- Assigned task -
In the listing below, how many lines hold the string "available"? Reply with the number and nothing else.

----------

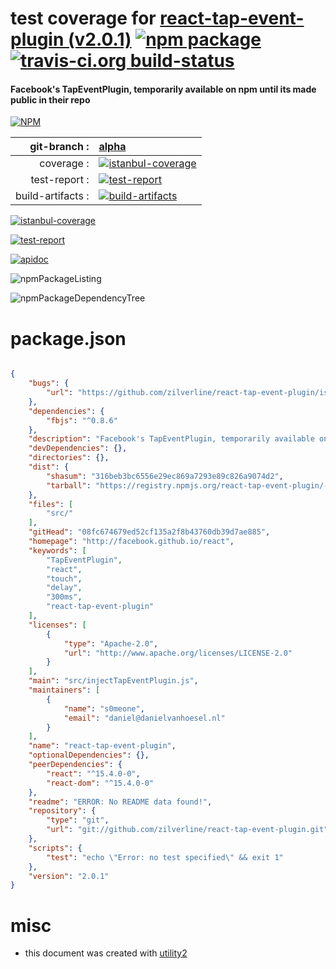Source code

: # test coverage for  [react-tap-event-plugin (v2.0.1)](http://facebook.github.io/react)  [![npm package](https://img.shields.io/npm/v/npmtest-react-tap-event-plugin.svg?style=flat-square)](https://www.npmjs.org/package/npmtest-react-tap-event-plugin) [![travis-ci.org build-status](https://api.travis-ci.org/npmtest/node-npmtest-react-tap-event-plugin.svg)](https://travis-ci.org/npmtest/node-npmtest-react-tap-event-plugin)
#### Facebook's TapEventPlugin, temporarily available on npm until its made public in their repo

[![NPM](https://nodei.co/npm/react-tap-event-plugin.png?downloads=true)](https://www.npmjs.com/package/react-tap-event-plugin)

| git-branch : | [alpha](https://github.com/npmtest/node-npmtest-react-tap-event-plugin/tree/alpha)|
|--:|:--|
| coverage : | [![istanbul-coverage](https://npmtest.github.io/node-npmtest-react-tap-event-plugin/build/coverage.badge.svg)](https://npmtest.github.io/node-npmtest-react-tap-event-plugin/build/coverage.html/index.html)|
| test-report : | [![test-report](https://npmtest.github.io/node-npmtest-react-tap-event-plugin/build/test-report.badge.svg)](https://npmtest.github.io/node-npmtest-react-tap-event-plugin/build/test-report.html)|
| build-artifacts : | [![build-artifacts](https://npmtest.github.io/node-npmtest-react-tap-event-plugin/glyphicons_144_folder_open.png)](https://github.com/npmtest/node-npmtest-react-tap-event-plugin/tree/gh-pages/build)|

[![istanbul-coverage](https://npmtest.github.io/node-npmtest-react-tap-event-plugin/build/screenCapture.buildCustomOrg.browser.coverage.html.png)](https://npmtest.github.io/node-npmtest-react-tap-event-plugin/build/coverage.html/index.html)

[![test-report](https://npmtest.github.io/node-npmtest-react-tap-event-plugin/build/screenCapture.buildCustomOrg.browser.%252Fhome%252Ftravis%252Fbuild%252Fnpmtest%252Fnode-npmtest-react-tap-event-plugin%252Ftmp%252Fbuild%252Ftest-report.html.png)](https://npmtest.github.io/node-npmtest-react-tap-event-plugin/build/test-report.html)

[![apidoc](https://npmdoc.github.io/node-npmdoc-react-tap-event-plugin/build/screenCapture.buildApidoc.browser.%252Fhome%252Ftravis%252Fbuild%252Fnpmdoc%252Fnode-npmdoc-react-tap-event-plugin%252Ftmp%252Fbuild%252Fapidoc.html.png)](https://npmdoc.github.io/node-npmdoc-react-tap-event-plugin/build/apidoc.html)

![npmPackageListing](https://npmtest.github.io/node-npmtest-react-tap-event-plugin/build/screenCapture.npmPackageListing.svg)

![npmPackageDependencyTree](https://npmtest.github.io/node-npmtest-react-tap-event-plugin/build/screenCapture.npmPackageDependencyTree.svg)



# package.json

```json

{
    "bugs": {
        "url": "https://github.com/zilverline/react-tap-event-plugin/issues"
    },
    "dependencies": {
        "fbjs": "^0.8.6"
    },
    "description": "Facebook's TapEventPlugin, temporarily available on npm until its made public in their repo",
    "devDependencies": {},
    "directories": {},
    "dist": {
        "shasum": "316beb3bc6556e29ec869a7293e89c826a9074d2",
        "tarball": "https://registry.npmjs.org/react-tap-event-plugin/-/react-tap-event-plugin-2.0.1.tgz"
    },
    "files": [
        "src/"
    ],
    "gitHead": "08fc674679ed52cf135a2f8b43760db39d7ae885",
    "homepage": "http://facebook.github.io/react",
    "keywords": [
        "TapEventPlugin",
        "react",
        "touch",
        "delay",
        "300ms",
        "react-tap-event-plugin"
    ],
    "licenses": [
        {
            "type": "Apache-2.0",
            "url": "http://www.apache.org/licenses/LICENSE-2.0"
        }
    ],
    "main": "src/injectTapEventPlugin.js",
    "maintainers": [
        {
            "name": "s0meone",
            "email": "daniel@danielvanhoesel.nl"
        }
    ],
    "name": "react-tap-event-plugin",
    "optionalDependencies": {},
    "peerDependencies": {
        "react": "^15.4.0-0",
        "react-dom": "^15.4.0-0"
    },
    "readme": "ERROR: No README data found!",
    "repository": {
        "type": "git",
        "url": "git://github.com/zilverline/react-tap-event-plugin.git"
    },
    "scripts": {
        "test": "echo \"Error: no test specified\" && exit 1"
    },
    "version": "2.0.1"
}
```



# misc
- this document was created with [utility2](https://github.com/kaizhu256/node-utility2)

----------

- Result for this task -
2